Your task
Could you give the entries back exactly as they stand, minus any pictures?
-------- Entries shown --------
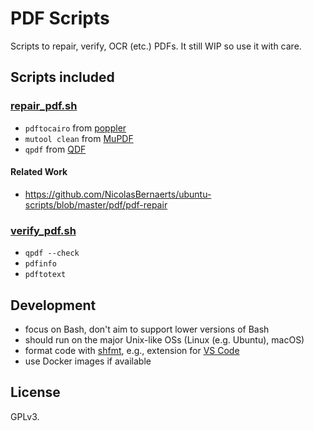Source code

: # PDF Scripts

Scripts to repair, verify, OCR (etc.) PDFs. It still WIP so use it with care.

## Scripts included

### [repair_pdf.sh](./repair_pdf.sh)

- `pdftocairo` from [poppler](<https://en.wikipedia.org/wiki/Poppler_(software)>)
- `mutool clean` from [MuPDF](https://en.wikipedia.org/wiki/MuPDF)
- `qpdf` from [QDF](https://en.wikipedia.org/wiki/QPDF)

#### Related Work

- https://github.com/NicolasBernaerts/ubuntu-scripts/blob/master/pdf/pdf-repair

### [verify_pdf.sh](./verify_pdf.sh)

- `qpdf --check`
- `pdfinfo`
- `pdftotext`

## Development

- focus on Bash, don't aim to support lower versions of Bash
- should run on the major Unix-like OSs (Linux (e.g. Ubuntu), macOS)
- format code with [shfmt](https://github.com/mvdan/sh#shfmt), e.g., extension for [VS Code](https://github.com/foxundermoon/vs-shell-format)
- use Docker images if available

## License

GPLv3.
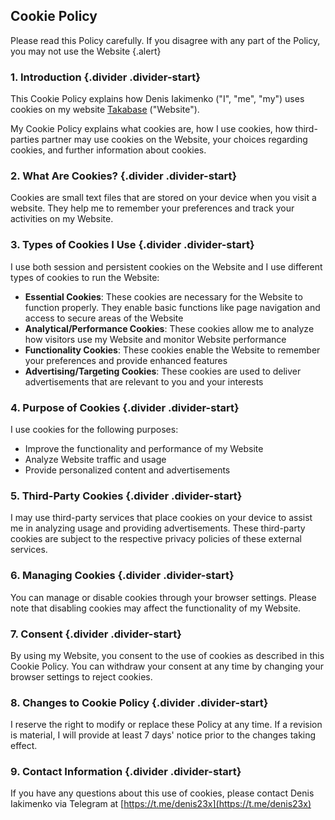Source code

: ## Cookie Policy

Please read this Policy carefully. If you disagree with any part of the Policy, you may not use the Website {.alert}

### 1. Introduction {.divider .divider-start}

This Cookie Policy explains how Denis Iakimenko ("I", "me", "my") uses cookies on my website [Takabase](https://takabase.com) ("Website").

My Cookie Policy explains what cookies are, how I use cookies, how third-parties partner may use cookies on the Website, your choices regarding cookies, and further information about cookies.

### 2. What Are Cookies? {.divider .divider-start}

Cookies are small text files that are stored on your device when you visit a website. They help me to remember your preferences and track your activities on my Website.

### 3. Types of Cookies I Use {.divider .divider-start}

I use both session and persistent cookies on the Website and I use different types of cookies to run the Website:

- **Essential Cookies**: These cookies are necessary for the Website to function properly. They enable basic functions like page navigation and access to secure areas of the Website
- **Analytical/Performance Cookies**: These cookies allow me to analyze how visitors use my Website and monitor Website performance
- **Functionality Cookies**: These cookies enable the Website to remember your preferences and provide enhanced features
- **Advertising/Targeting Cookies**: These cookies are used to deliver advertisements that are relevant to you and your interests

### 4. Purpose of Cookies {.divider .divider-start}

I use cookies for the following purposes:

- Improve the functionality and performance of my Website
- Analyze Website traffic and usage
- Provide personalized content and advertisements

### 5. Third-Party Cookies {.divider .divider-start}

I may use third-party services that place cookies on your device to assist me in analyzing usage and providing advertisements. These third-party cookies are subject to the respective privacy policies of these external services.

### 6. Managing Cookies {.divider .divider-start}

You can manage or disable cookies through your browser settings. Please note that disabling cookies may affect the functionality of my Website.

### 7. Consent {.divider .divider-start}

By using my Website, you consent to the use of cookies as described in this Cookie Policy. You can withdraw your consent at any time by changing your browser settings to reject cookies.

### 8. Changes to Cookie Policy {.divider .divider-start}

I reserve the right to modify or replace these Policy at any time. If a revision is material, I will provide at least 7 days' notice prior to the changes taking effect.

### 9. Contact Information {.divider .divider-start}

If you have any questions about this use of cookies, please contact Denis Iakimenko via Telegram at [https://t.me/denis23x](https://t.me/denis23x)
--------
Answer to the problem
Source code

: # PDF Scripts

Scripts to repair, verify, OCR (etc.) PDFs. It still WIP so use it with care.

## Scripts included

### [repair_pdf.sh](./repair_pdf.sh)

- `pdftocairo` from [poppler](<https://en.wikipedia.org/wiki/Poppler_(software)>)
- `mutool clean` from [MuPDF](https://en.wikipedia.org/wiki/MuPDF)
- `qpdf` from [QDF](https://en.wikipedia.org/wiki/QPDF)

#### Related Work

- https://github.com/NicolasBernaerts/ubuntu-scripts/blob/master/pdf/pdf-repair

### [verify_pdf.sh](./verify_pdf.sh)

- `qpdf --check`
- `pdfinfo`
- `pdftotext`

## Development

- focus on Bash, don't aim to support lower versions of Bash
- should run on the major Unix-like OSs (Linux (e.g. Ubuntu), macOS)
- format code with [shfmt](https://github.com/mvdan/sh#shfmt), e.g., extension for [VS Code](https://github.com/foxundermoon/vs-shell-format)
- use Docker images if available

## License

GPLv3.
Source code

: ## Cookie Policy

Please read this Policy carefully. If you disagree with any part of the Policy, you may not use the Website {.alert}

### 1. Introduction {.divider .divider-start}

This Cookie Policy explains how Denis Iakimenko ("I", "me", "my") uses cookies on my website [Takabase](https://takabase.com) ("Website").

My Cookie Policy explains what cookies are, how I use cookies, how third-parties partner may use cookies on the Website, your choices regarding cookies, and further information about cookies.

### 2. What Are Cookies? {.divider .divider-start}

Cookies are small text files that are stored on your device when you visit a website. They help me to remember your preferences and track your activities on my Website.

### 3. Types of Cookies I Use {.divider .divider-start}

I use both session and persistent cookies on the Website and I use different types of cookies to run the Website:

- **Essential Cookies**: These cookies are necessary for the Website to function properly. They enable basic functions like page navigation and access to secure areas of the Website
- **Analytical/Performance Cookies**: These cookies allow me to analyze how visitors use my Website and monitor Website performance
- **Functionality Cookies**: These cookies enable the Website to remember your preferences and provide enhanced features
- **Advertising/Targeting Cookies**: These cookies are used to deliver advertisements that are relevant to you and your interests

### 4. Purpose of Cookies {.divider .divider-start}

I use cookies for the following purposes:

- Improve the functionality and performance of my Website
- Analyze Website traffic and usage
- Provide personalized content and advertisements

### 5. Third-Party Cookies {.divider .divider-start}

I may use third-party services that place cookies on your device to assist me in analyzing usage and providing advertisements. These third-party cookies are subject to the respective privacy policies of these external services.

### 6. Managing Cookies {.divider .divider-start}

You can manage or disable cookies through your browser settings. Please note that disabling cookies may affect the functionality of my Website.

### 7. Consent {.divider .divider-start}

By using my Website, you consent to the use of cookies as described in this Cookie Policy. You can withdraw your consent at any time by changing your browser settings to reject cookies.

### 8. Changes to Cookie Policy {.divider .divider-start}

I reserve the right to modify or replace these Policy at any time. If a revision is material, I will provide at least 7 days' notice prior to the changes taking effect.

### 9. Contact Information {.divider .divider-start}

If you have any questions about this use of cookies, please contact Denis Iakimenko via Telegram at [https://t.me/denis23x](https://t.me/denis23x)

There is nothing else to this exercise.